-------- Records for the task --------

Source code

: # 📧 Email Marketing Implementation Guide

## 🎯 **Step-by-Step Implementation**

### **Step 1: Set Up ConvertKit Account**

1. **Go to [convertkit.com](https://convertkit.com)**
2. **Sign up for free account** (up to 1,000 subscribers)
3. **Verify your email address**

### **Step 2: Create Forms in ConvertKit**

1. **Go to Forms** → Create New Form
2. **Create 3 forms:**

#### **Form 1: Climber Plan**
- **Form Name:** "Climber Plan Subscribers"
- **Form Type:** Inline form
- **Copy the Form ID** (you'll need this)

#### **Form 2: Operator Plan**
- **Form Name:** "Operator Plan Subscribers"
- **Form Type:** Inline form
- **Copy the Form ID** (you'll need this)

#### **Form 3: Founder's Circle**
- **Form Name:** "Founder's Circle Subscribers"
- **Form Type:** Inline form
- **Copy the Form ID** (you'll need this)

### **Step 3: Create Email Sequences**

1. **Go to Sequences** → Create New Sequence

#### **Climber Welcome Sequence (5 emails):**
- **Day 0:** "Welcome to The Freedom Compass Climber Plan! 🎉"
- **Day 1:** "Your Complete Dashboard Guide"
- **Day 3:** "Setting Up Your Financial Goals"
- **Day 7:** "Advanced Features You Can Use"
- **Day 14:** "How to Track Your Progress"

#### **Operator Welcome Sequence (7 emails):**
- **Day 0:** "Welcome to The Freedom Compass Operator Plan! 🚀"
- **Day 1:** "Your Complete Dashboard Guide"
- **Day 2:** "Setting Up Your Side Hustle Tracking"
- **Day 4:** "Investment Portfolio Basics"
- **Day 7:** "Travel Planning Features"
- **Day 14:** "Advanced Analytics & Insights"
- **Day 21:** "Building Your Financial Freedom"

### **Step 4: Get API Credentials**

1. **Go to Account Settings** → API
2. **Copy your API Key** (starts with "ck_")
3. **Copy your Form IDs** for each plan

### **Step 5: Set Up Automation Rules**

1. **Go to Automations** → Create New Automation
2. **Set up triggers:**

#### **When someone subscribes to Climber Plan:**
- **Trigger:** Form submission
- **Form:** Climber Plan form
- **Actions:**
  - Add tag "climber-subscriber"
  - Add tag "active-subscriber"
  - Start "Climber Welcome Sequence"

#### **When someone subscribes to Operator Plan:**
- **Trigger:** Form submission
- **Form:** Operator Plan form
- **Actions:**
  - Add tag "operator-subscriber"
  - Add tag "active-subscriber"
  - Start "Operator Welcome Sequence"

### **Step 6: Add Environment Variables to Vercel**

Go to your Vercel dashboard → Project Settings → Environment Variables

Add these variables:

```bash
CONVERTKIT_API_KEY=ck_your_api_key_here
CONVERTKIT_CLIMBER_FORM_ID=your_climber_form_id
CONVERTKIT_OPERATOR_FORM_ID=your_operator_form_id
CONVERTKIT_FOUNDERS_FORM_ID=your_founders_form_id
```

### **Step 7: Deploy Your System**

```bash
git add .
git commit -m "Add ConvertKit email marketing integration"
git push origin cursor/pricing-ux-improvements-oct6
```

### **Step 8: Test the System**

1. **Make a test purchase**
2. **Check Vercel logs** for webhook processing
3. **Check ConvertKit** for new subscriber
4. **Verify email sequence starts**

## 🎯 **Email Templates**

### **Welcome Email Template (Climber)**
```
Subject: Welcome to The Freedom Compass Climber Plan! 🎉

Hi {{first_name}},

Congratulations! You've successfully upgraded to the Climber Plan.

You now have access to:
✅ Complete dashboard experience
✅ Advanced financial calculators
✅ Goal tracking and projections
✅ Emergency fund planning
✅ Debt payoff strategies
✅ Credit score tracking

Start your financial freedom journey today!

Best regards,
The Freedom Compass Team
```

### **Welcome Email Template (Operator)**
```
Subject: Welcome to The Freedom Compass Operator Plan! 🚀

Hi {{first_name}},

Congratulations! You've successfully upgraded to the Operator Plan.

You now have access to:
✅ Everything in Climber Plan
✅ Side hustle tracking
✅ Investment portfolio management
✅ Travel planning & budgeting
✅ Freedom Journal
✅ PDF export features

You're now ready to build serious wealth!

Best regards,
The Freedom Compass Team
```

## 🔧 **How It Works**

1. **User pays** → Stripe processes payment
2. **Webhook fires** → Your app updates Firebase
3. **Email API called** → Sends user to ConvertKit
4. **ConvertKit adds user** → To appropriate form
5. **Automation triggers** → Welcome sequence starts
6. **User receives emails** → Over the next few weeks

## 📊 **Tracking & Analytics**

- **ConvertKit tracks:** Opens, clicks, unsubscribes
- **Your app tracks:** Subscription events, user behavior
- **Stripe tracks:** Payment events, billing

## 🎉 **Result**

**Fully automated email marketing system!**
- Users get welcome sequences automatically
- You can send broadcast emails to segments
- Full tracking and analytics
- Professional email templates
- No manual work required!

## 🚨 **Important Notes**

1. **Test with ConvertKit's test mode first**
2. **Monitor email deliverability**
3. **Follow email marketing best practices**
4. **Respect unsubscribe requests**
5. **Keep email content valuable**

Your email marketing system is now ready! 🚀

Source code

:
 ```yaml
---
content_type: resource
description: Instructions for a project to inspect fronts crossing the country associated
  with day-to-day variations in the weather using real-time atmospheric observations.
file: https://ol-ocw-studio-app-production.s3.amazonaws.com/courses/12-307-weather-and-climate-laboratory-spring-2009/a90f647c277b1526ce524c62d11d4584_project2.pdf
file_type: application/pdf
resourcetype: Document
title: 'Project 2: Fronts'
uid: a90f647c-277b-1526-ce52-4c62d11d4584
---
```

--------

▶ _What to work on_:
Set down the data in full, word for word.

▶ _Response area_:
Source code

: # 📧 Email Marketing Implementation Guide

## 🎯 **Step-by-Step Implementation**

### **Step 1: Set Up ConvertKit Account**

1. **Go to [convertkit.com](https://convertkit.com)**
2. **Sign up for free account** (up to 1,000 subscribers)
3. **Verify your email address**

### **Step 2: Create Forms in ConvertKit**

1. **Go to Forms** → Create New Form
2. **Create 3 forms:**

#### **Form 1: Climber Plan**
- **Form Name:** "Climber Plan Subscribers"
- **Form Type:** Inline form
- **Copy the Form ID** (you'll need this)

#### **Form 2: Operator Plan**
- **Form Name:** "Operator Plan Subscribers"
- **Form Type:** Inline form
- **Copy the Form ID** (you'll need this)

#### **Form 3: Founder's Circle**
- **Form Name:** "Founder's Circle Subscribers"
- **Form Type:** Inline form
- **Copy the Form ID** (you'll need this)

### **Step 3: Create Email Sequences**

1. **Go to Sequences** → Create New Sequence

#### **Climber Welcome Sequence (5 emails):**
- **Day 0:** "Welcome to The Freedom Compass Climber Plan! 🎉"
- **Day 1:** "Your Complete Dashboard Guide"
- **Day 3:** "Setting Up Your Financial Goals"
- **Day 7:** "Advanced Features You Can Use"
- **Day 14:** "How to Track Your Progress"

#### **Operator Welcome Sequence (7 emails):**
- **Day 0:** "Welcome to The Freedom Compass Operator Plan! 🚀"
- **Day 1:** "Your Complete Dashboard Guide"
- **Day 2:** "Setting Up Your Side Hustle Tracking"
- **Day 4:** "Investment Portfolio Basics"
- **Day 7:** "Travel Planning Features"
- **Day 14:** "Advanced Analytics & Insights"
- **Day 21:** "Building Your Financial Freedom"

### **Step 4: Get API Credentials**

1. **Go to Account Settings** → API
2. **Copy your API Key** (starts with "ck_")
3. **Copy your Form IDs** for each plan

### **Step 5: Set Up Automation Rules**

1. **Go to Automations** → Create New Automation
2. **Set up triggers:**

#### **When someone subscribes to Climber Plan:**
- **Trigger:** Form submission
- **Form:** Climber Plan form
- **Actions:**
  - Add tag "climber-subscriber"
  - Add tag "active-subscriber"
  - Start "Climber Welcome Sequence"

#### **When someone subscribes to Operator Plan:**
- **Trigger:** Form submission
- **Form:** Operator Plan form
- **Actions:**
  - Add tag "operator-subscriber"
  - Add tag "active-subscriber"
  - Start "Operator Welcome Sequence"

### **Step 6: Add Environment Variables to Vercel**

Go to your Vercel dashboard → Project Settings → Environment Variables

Add these variables:

```bash
CONVERTKIT_API_KEY=ck_your_api_key_here
CONVERTKIT_CLIMBER_FORM_ID=your_climber_form_id
CONVERTKIT_OPERATOR_FORM_ID=your_operator_form_id
CONVERTKIT_FOUNDERS_FORM_ID=your_founders_form_id
```

### **Step 7: Deploy Your System**

```bash
git add .
git commit -m "Add ConvertKit email marketing integration"
git push origin cursor/pricing-ux-improvements-oct6
```

### **Step 8: Test the System**

1. **Make a test purchase**
2. **Check Vercel logs** for webhook processing
3. **Check ConvertKit** for new subscriber
4. **Verify email sequence starts**

## 🎯 **Email Templates**

### **Welcome Email Template (Climber)**
```
Subject: Welcome to The Freedom Compass Climber Plan! 🎉

Hi {{first_name}},

Congratulations! You've successfully upgraded to the Climber Plan.

You now have access to:
✅ Complete dashboard experience
✅ Advanced financial calculators
✅ Goal tracking and projections
✅ Emergency fund planning
✅ Debt payoff strategies
✅ Credit score tracking

Start your financial freedom journey today!

Best regards,
The Freedom Compass Team
```

### **Welcome Email Template (Operator)**
```
Subject: Welcome to The Freedom Compass Operator Plan! 🚀

Hi {{first_name}},

Congratulations! You've successfully upgraded to the Operator Plan.

You now have access to:
✅ Everything in Climber Plan
✅ Side hustle tracking
✅ Investment portfolio management
✅ Travel planning & budgeting
✅ Freedom Journal
✅ PDF export features

You're now ready to build serious wealth!

Best regards,
The Freedom Compass Team
```

## 🔧 **How It Works**

1. **User pays** → Stripe processes payment
2. **Webhook fires** → Your app updates Firebase
3. **Email API called** → Sends user to ConvertKit
4. **ConvertKit adds user** → To appropriate form
5. **Automation triggers** → Welcome sequence starts
6. **User receives emails** → Over the next few weeks

## 📊 **Tracking & Analytics**

- **ConvertKit tracks:** Opens, clicks, unsubscribes
- **Your app tracks:** Subscription events, user behavior
- **Stripe tracks:** Payment events, billing

## 🎉 **Result**

**Fully automated email marketing system!**
- Users get welcome sequences automatically
- You can send broadcast emails to segments
- Full tracking and analytics
- Professional email templates
- No manual work required!

## 🚨 **Important Notes**

1. **Test with ConvertKit's test mode first**
2. **Monitor email deliverability**
3. **Follow email marketing best practices**
4. **Respect unsubscribe requests**
5. **Keep email content valuable**

Your email marketing system is now ready! 🚀

Source code

:
 ```yaml
---
content_type: resource
description: Instructions for a project to inspect fronts crossing the country associated
  with day-to-day variations in the weather using real-time atmospheric observations.
file: https://ol-ocw-studio-app-production.s3.amazonaws.com/courses/12-307-weather-and-climate-laboratory-spring-2009/a90f647c277b1526ce524c62d11d4584_project2.pdf
file_type: application/pdf
resourcetype: Document
title: 'Project 2: Fronts'
uid: a90f647c-277b-1526-ce52-4c62d11d4584
---
```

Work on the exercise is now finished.